(Beginning of DATA TO USE)

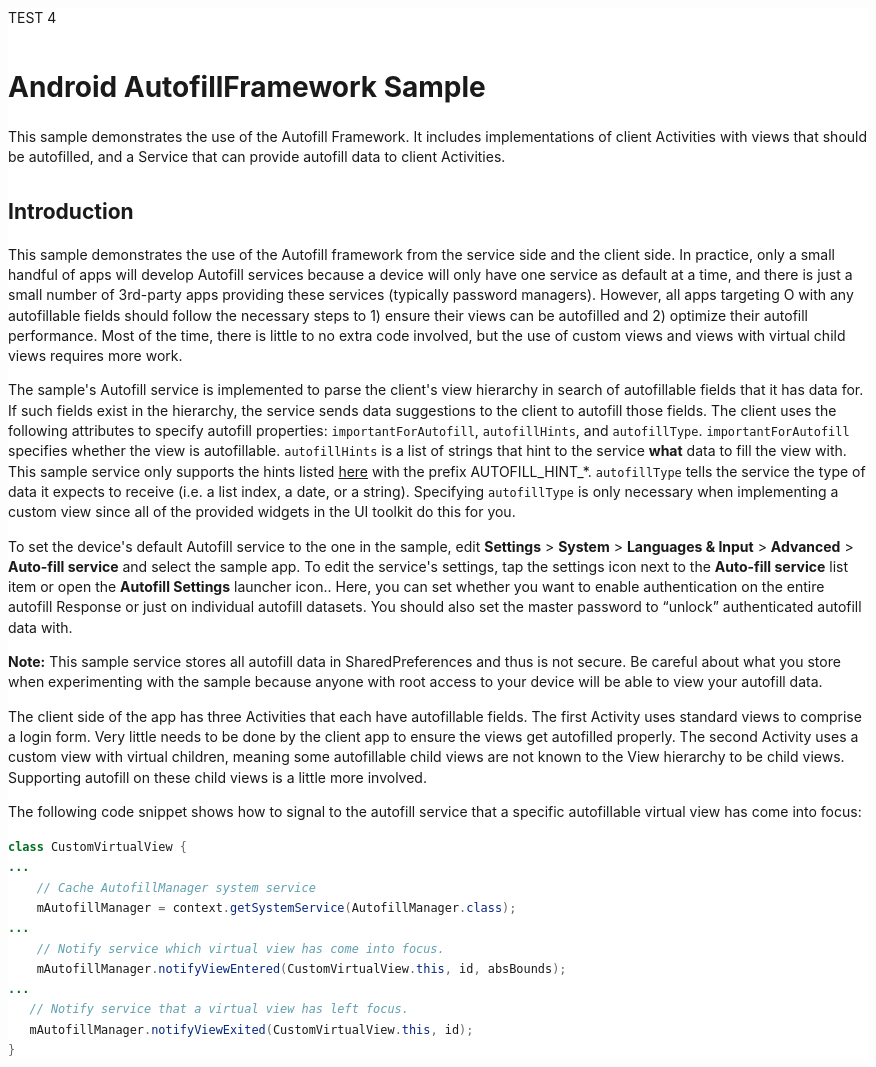 
TEST 4

Android AutofillFramework Sample
===================================

This sample demonstrates the use of the Autofill Framework. It includes implementations of client
Activities with views that should be autofilled, and a Service that can provide autofill data to
client Activities.

Introduction
------------

This sample demonstrates the use of the Autofill framework from the service side and the client
side. In practice, only a small handful of apps will develop Autofill services because a device
will only have one service as default at a time, and there is just a small number of 3rd-party apps
providing these services (typically password managers). However, all apps targeting O with any
autofillable fields should follow the necessary steps to 1) ensure their views can be autofilled
and 2) optimize their autofill performance. Most of the time, there is little to no extra code
involved, but the use of custom views and views with virtual child views requires more work.

The sample's Autofill service is implemented to parse the client's view hierarchy in search of
autofillable fields that it has data for. If such fields exist in the hierarchy, the service sends
data suggestions to the client to autofill those fields. The client uses the following attributes
to specify autofill properties: `importantForAutofill`, `autofillHints`, and `autofillType`.
`importantForAutofill` specifies whether the view is autofillable. `autofillHints` is a list of
strings that hint to the service **what** data to fill the view with. This sample service only
supports the hints listed [here](https://developer.android.com/reference/android/view/View.html#AUTOFILL_HINT_CREDIT_CARD_EXPIRATION_DATE)
with the prefix AUTOFILL_HINT_*. `autofillType` tells the service the type of data it expects to
receive (i.e. a list index, a date, or a string). Specifying `autofillType` is only necessary
when implementing a custom view since all of the provided widgets in the UI toolkit do this for you.

To set the device's default Autofill service to the one in the sample, edit **Settings** >
**System** > **Languages &amp; Input** > **Advanced** > **Auto-fill service** and select the sample
app. To edit the service's settings, tap the settings icon next to the **Auto-fill service** list
item or open the **Autofill Settings** launcher icon.. Here, you can set whether you want to enable
authentication on the entire autofill Response or just on individual autofill datasets. You should
also set the master password to “unlock” authenticated autofill data with.

**Note:** This sample service stores all autofill data in SharedPreferences and thus is not secure.
Be careful about what you store when experimenting with the sample because anyone with root access
to your device will be able to view your autofill data.

The client side of the app has three Activities that each have autofillable fields. The first
Activity uses standard views to comprise a login form. Very little needs to be done by the client
app to ensure the views get autofilled properly. The second Activity uses a custom view with
virtual children, meaning some autofillable child views are not known to the View hierarchy to be
child views. Supporting autofill on these child views is a little more involved.

The following code snippet shows how to signal to the autofill service that a specific
autofillable virtual view has come into focus:

```java
class CustomVirtualView {
...
    // Cache AutofillManager system service
    mAutofillManager = context.getSystemService(AutofillManager.class);
...
    // Notify service which virtual view has come into focus.
    mAutofillManager.notifyViewEntered(CustomVirtualView.this, id, absBounds);
...
   // Notify service that a virtual view has left focus.
   mAutofillManager.notifyViewExited(CustomVirtualView.this, id);
}
```
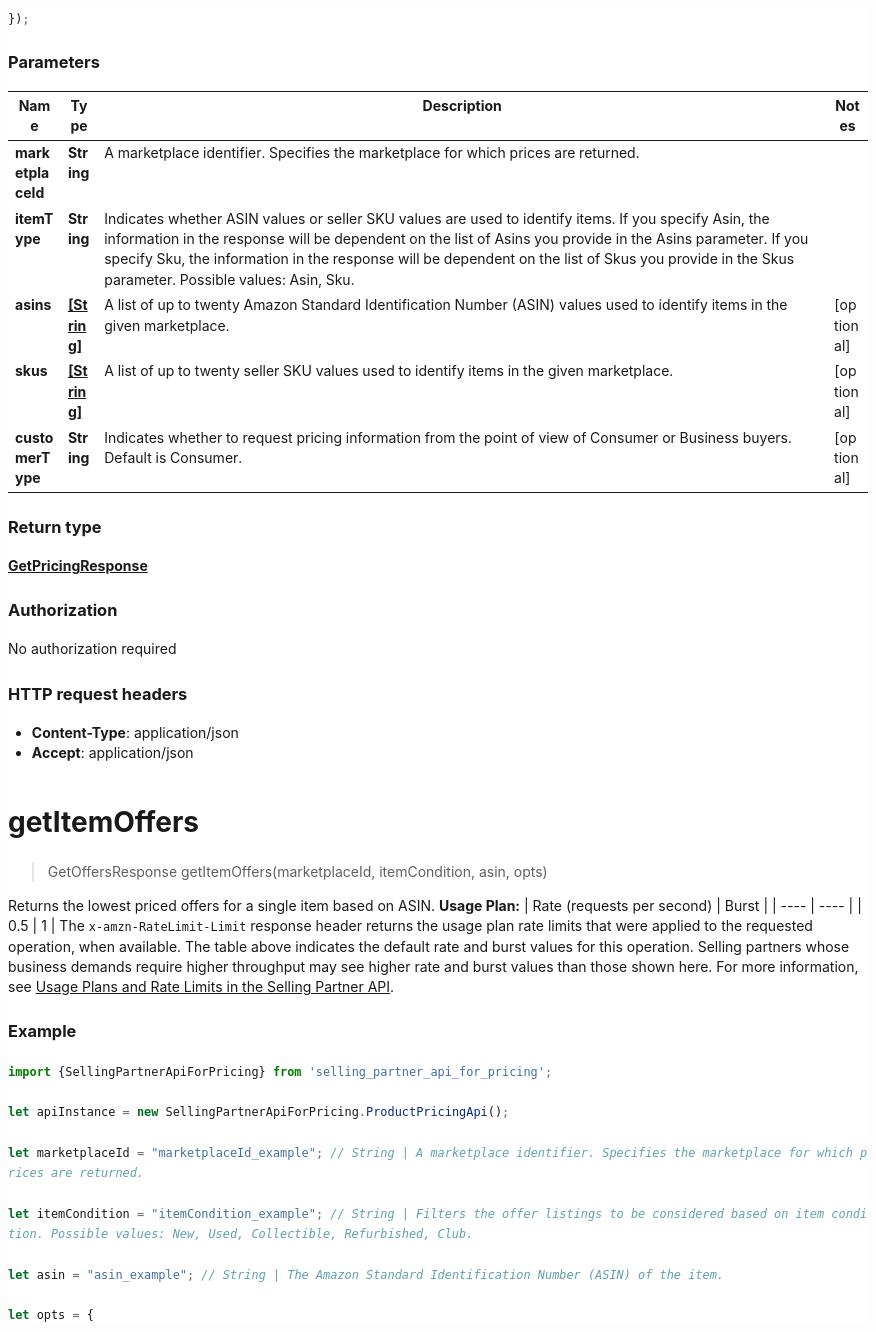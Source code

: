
 ```javascript
});

```

### Parameters

Name | Type | Description  | Notes
------------- | ------------- | ------------- | -------------
 **marketplaceId** | **String**| A marketplace identifier. Specifies the marketplace for which prices are returned. | 
 **itemType** | **String**| Indicates whether ASIN values or seller SKU values are used to identify items. If you specify Asin, the information in the response will be dependent on the list of Asins you provide in the Asins parameter. If you specify Sku, the information in the response will be dependent on the list of Skus you provide in the Skus parameter. Possible values: Asin, Sku. | 
 **asins** | [**[String]**](String.md)| A list of up to twenty Amazon Standard Identification Number (ASIN) values used to identify items in the given marketplace. | [optional] 
 **skus** | [**[String]**](String.md)| A list of up to twenty seller SKU values used to identify items in the given marketplace. | [optional] 
 **customerType** | **String**| Indicates whether to request pricing information from the point of view of Consumer or Business buyers. Default is Consumer. | [optional] 

### Return type

[**GetPricingResponse**](GetPricingResponse.md)

### Authorization

No authorization required

### HTTP request headers

 - **Content-Type**: application/json
 - **Accept**: application/json

<a name="getItemOffers"></a>
# **getItemOffers**
> GetOffersResponse getItemOffers(marketplaceId, itemCondition, asin, opts)



Returns the lowest priced offers for a single item based on ASIN.  **Usage Plan:**  | Rate (requests per second) | Burst | | ---- | ---- | | 0.5 | 1 |  The `x-amzn-RateLimit-Limit` response header returns the usage plan rate limits that were applied to the requested operation, when available. The table above indicates the default rate and burst values for this operation. Selling partners whose business demands require higher throughput may see higher rate and burst values than those shown here. For more information, see [Usage Plans and Rate Limits in the Selling Partner API](doc:usage-plans-and-rate-limits-in-the-sp-api).

### Example
```javascript
import {SellingPartnerApiForPricing} from 'selling_partner_api_for_pricing';

let apiInstance = new SellingPartnerApiForPricing.ProductPricingApi();

let marketplaceId = "marketplaceId_example"; // String | A marketplace identifier. Specifies the marketplace for which prices are returned.

let itemCondition = "itemCondition_example"; // String | Filters the offer listings to be considered based on item condition. Possible values: New, Used, Collectible, Refurbished, Club.

let asin = "asin_example"; // String | The Amazon Standard Identification Number (ASIN) of the item.

let opts = { 
```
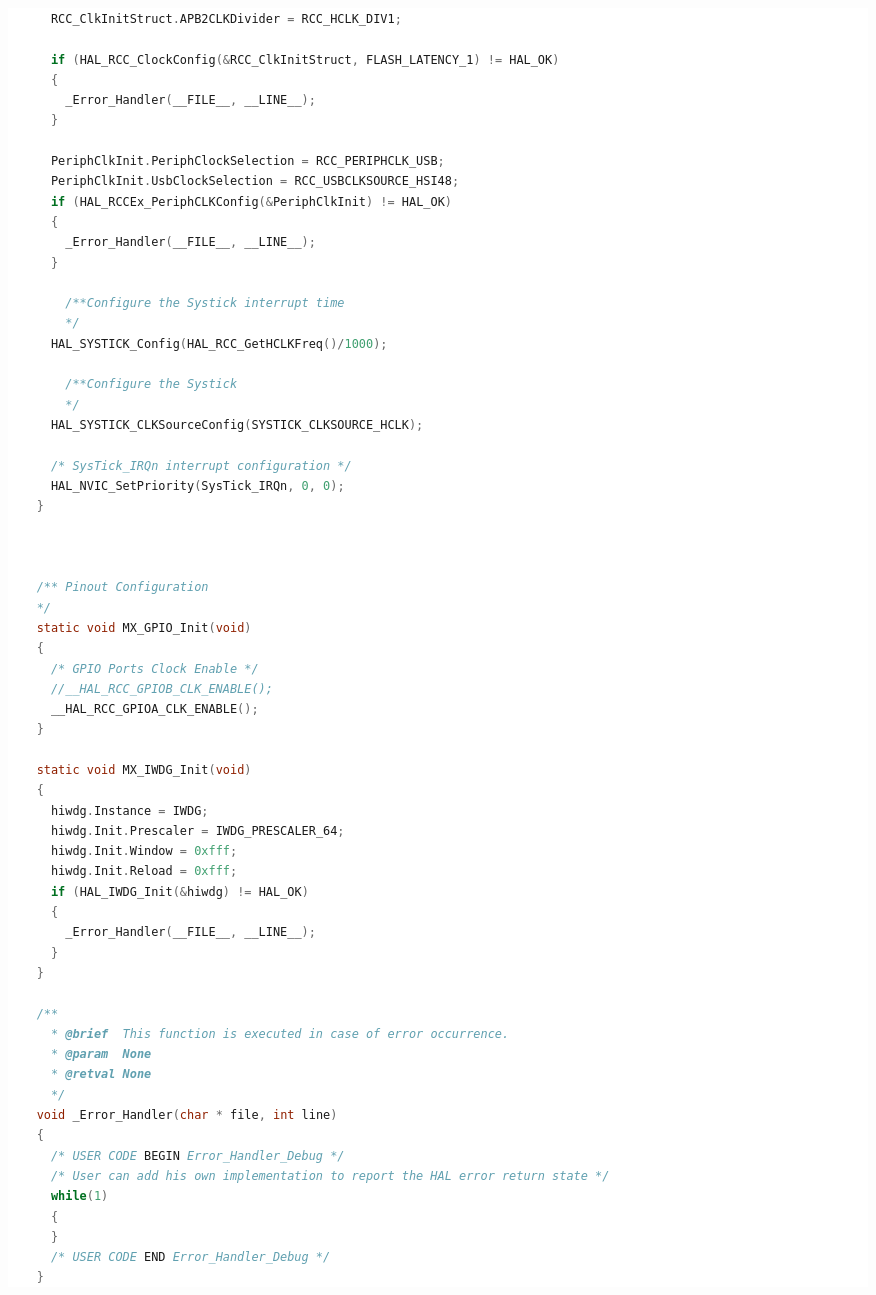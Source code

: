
 ```c
	  RCC_ClkInitStruct.APB2CLKDivider = RCC_HCLK_DIV1;
	
	  if (HAL_RCC_ClockConfig(&RCC_ClkInitStruct, FLASH_LATENCY_1) != HAL_OK)
	  {
	    _Error_Handler(__FILE__, __LINE__);
	  }
	
	  PeriphClkInit.PeriphClockSelection = RCC_PERIPHCLK_USB;
	  PeriphClkInit.UsbClockSelection = RCC_USBCLKSOURCE_HSI48;
	  if (HAL_RCCEx_PeriphCLKConfig(&PeriphClkInit) != HAL_OK)
	  {
	    _Error_Handler(__FILE__, __LINE__);
	  }
	
	    /**Configure the Systick interrupt time 
	    */
	  HAL_SYSTICK_Config(HAL_RCC_GetHCLKFreq()/1000);
	
	    /**Configure the Systick 
	    */
	  HAL_SYSTICK_CLKSourceConfig(SYSTICK_CLKSOURCE_HCLK);
	
	  /* SysTick_IRQn interrupt configuration */
	  HAL_NVIC_SetPriority(SysTick_IRQn, 0, 0);
	}
	
	
	
	/** Pinout Configuration
	*/
	static void MX_GPIO_Init(void)
	{
	  /* GPIO Ports Clock Enable */
	  //__HAL_RCC_GPIOB_CLK_ENABLE();
	  __HAL_RCC_GPIOA_CLK_ENABLE();
	}
	
	static void MX_IWDG_Init(void)
	{
	  hiwdg.Instance = IWDG;
	  hiwdg.Init.Prescaler = IWDG_PRESCALER_64;
	  hiwdg.Init.Window = 0xfff;
	  hiwdg.Init.Reload = 0xfff;
	  if (HAL_IWDG_Init(&hiwdg) != HAL_OK)
	  {
	    _Error_Handler(__FILE__, __LINE__);
	  }
	}
	
	/**
	  * @brief  This function is executed in case of error occurrence.
	  * @param  None
	  * @retval None
	  */
	void _Error_Handler(char * file, int line)
	{
	  /* USER CODE BEGIN Error_Handler_Debug */
	  /* User can add his own implementation to report the HAL error return state */
	  while(1) 
	  {
	  }
	  /* USER CODE END Error_Handler_Debug */ 
	}
```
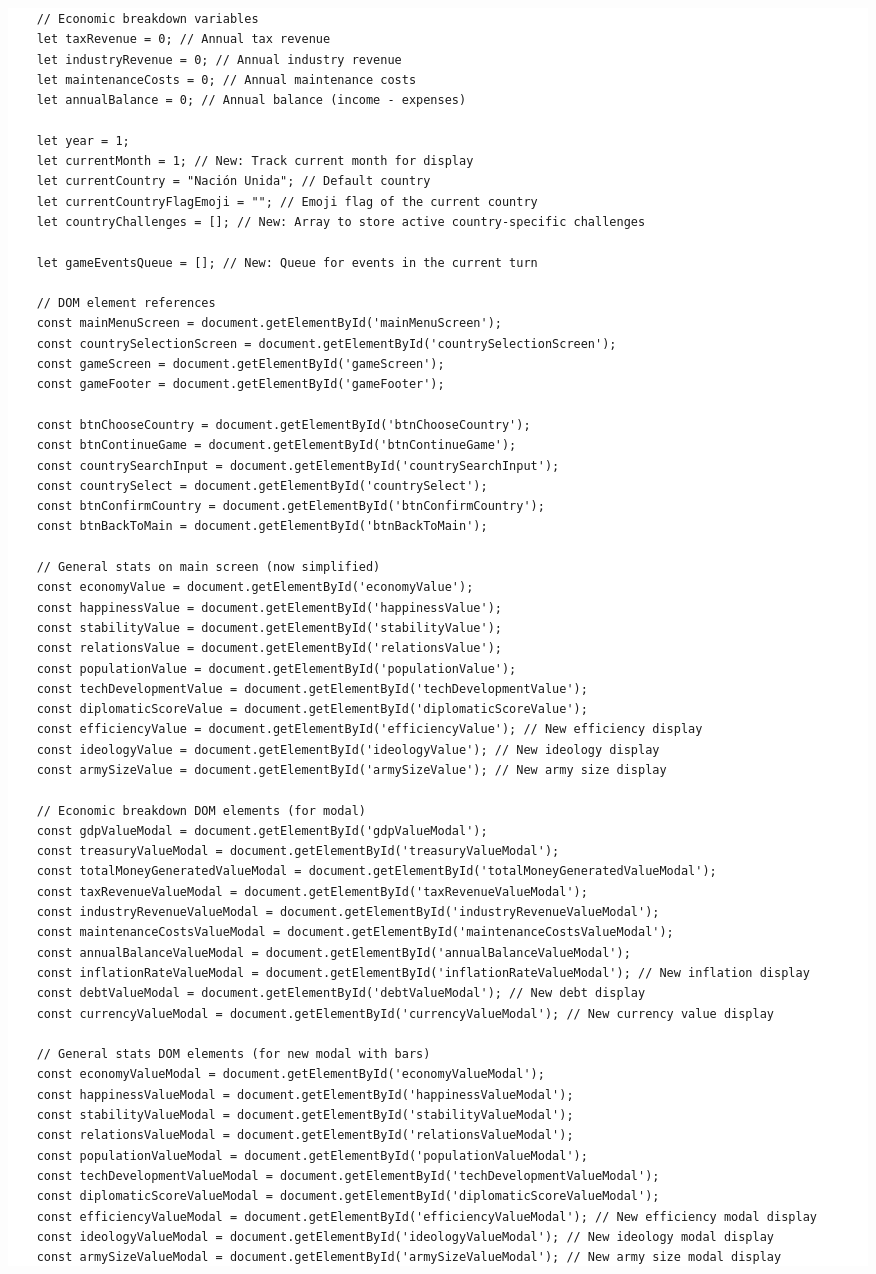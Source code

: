         // Economic breakdown variables
        let taxRevenue = 0; // Annual tax revenue
        let industryRevenue = 0; // Annual industry revenue
        let maintenanceCosts = 0; // Annual maintenance costs
        let annualBalance = 0; // Annual balance (income - expenses)

        let year = 1;
        let currentMonth = 1; // New: Track current month for display
        let currentCountry = "Nación Unida"; // Default country
        let currentCountryFlagEmoji = ""; // Emoji flag of the current country
        let countryChallenges = []; // New: Array to store active country-specific challenges

        let gameEventsQueue = []; // New: Queue for events in the current turn

        // DOM element references
        const mainMenuScreen = document.getElementById('mainMenuScreen');
        const countrySelectionScreen = document.getElementById('countrySelectionScreen');
        const gameScreen = document.getElementById('gameScreen');
        const gameFooter = document.getElementById('gameFooter');

        const btnChooseCountry = document.getElementById('btnChooseCountry');
        const btnContinueGame = document.getElementById('btnContinueGame');
        const countrySearchInput = document.getElementById('countrySearchInput');
        const countrySelect = document.getElementById('countrySelect');
        const btnConfirmCountry = document.getElementById('btnConfirmCountry');
        const btnBackToMain = document.getElementById('btnBackToMain');

        // General stats on main screen (now simplified)
        const economyValue = document.getElementById('economyValue');
        const happinessValue = document.getElementById('happinessValue');
        const stabilityValue = document.getElementById('stabilityValue');
        const relationsValue = document.getElementById('relationsValue');
        const populationValue = document.getElementById('populationValue');
        const techDevelopmentValue = document.getElementById('techDevelopmentValue');
        const diplomaticScoreValue = document.getElementById('diplomaticScoreValue');
        const efficiencyValue = document.getElementById('efficiencyValue'); // New efficiency display
        const ideologyValue = document.getElementById('ideologyValue'); // New ideology display
        const armySizeValue = document.getElementById('armySizeValue'); // New army size display

        // Economic breakdown DOM elements (for modal)
        const gdpValueModal = document.getElementById('gdpValueModal');
        const treasuryValueModal = document.getElementById('treasuryValueModal');
        const totalMoneyGeneratedValueModal = document.getElementById('totalMoneyGeneratedValueModal');
        const taxRevenueValueModal = document.getElementById('taxRevenueValueModal');
        const industryRevenueValueModal = document.getElementById('industryRevenueValueModal');
        const maintenanceCostsValueModal = document.getElementById('maintenanceCostsValueModal');
        const annualBalanceValueModal = document.getElementById('annualBalanceValueModal');
        const inflationRateValueModal = document.getElementById('inflationRateValueModal'); // New inflation display
        const debtValueModal = document.getElementById('debtValueModal'); // New debt display
        const currencyValueModal = document.getElementById('currencyValueModal'); // New currency value display

        // General stats DOM elements (for new modal with bars)
        const economyValueModal = document.getElementById('economyValueModal');
        const happinessValueModal = document.getElementById('happinessValueModal');
        const stabilityValueModal = document.getElementById('stabilityValueModal');
        const relationsValueModal = document.getElementById('relationsValueModal');
        const populationValueModal = document.getElementById('populationValueModal');
        const techDevelopmentValueModal = document.getElementById('techDevelopmentValueModal');
        const diplomaticScoreValueModal = document.getElementById('diplomaticScoreValueModal');
        const efficiencyValueModal = document.getElementById('efficiencyValueModal'); // New efficiency modal display
        const ideologyValueModal = document.getElementById('ideologyValueModal'); // New ideology modal display
        const armySizeValueModal = document.getElementById('armySizeValueModal'); // New army size modal display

(End of DATA TO USE)

[ACTIVITY] The required output is the exact lines from the opening line of the entries through the line with "is a list of", inclusive, without pictures.

[SOLUTION FOR THIS TASK]
TEST 4

Android AutofillFramework Sample
===================================

This sample demonstrates the use of the Autofill Framework. It includes implementations of client
Activities with views that should be autofilled, and a Service that can provide autofill data to
client Activities.

Introduction
------------

This sample demonstrates the use of the Autofill framework from the service side and the client
side. In practice, only a small handful of apps will develop Autofill services because a device
will only have one service as default at a time, and there is just a small number of 3rd-party apps
providing these services (typically password managers). However, all apps targeting O with any
autofillable fields should follow the necessary steps to 1) ensure their views can be autofilled
and 2) optimize their autofill performance. Most of the time, there is little to no extra code
involved, but the use of custom views and views with virtual child views requires more work.

The sample's Autofill service is implemented to parse the client's view hierarchy in search of
autofillable fields that it has data for. If such fields exist in the hierarchy, the service sends
data suggestions to the client to autofill those fields. The client uses the following attributes
to specify autofill properties: `importantForAutofill`, `autofillHints`, and `autofillType`.
`importantForAutofill` specifies whether the view is autofillable. `autofillHints` is a list of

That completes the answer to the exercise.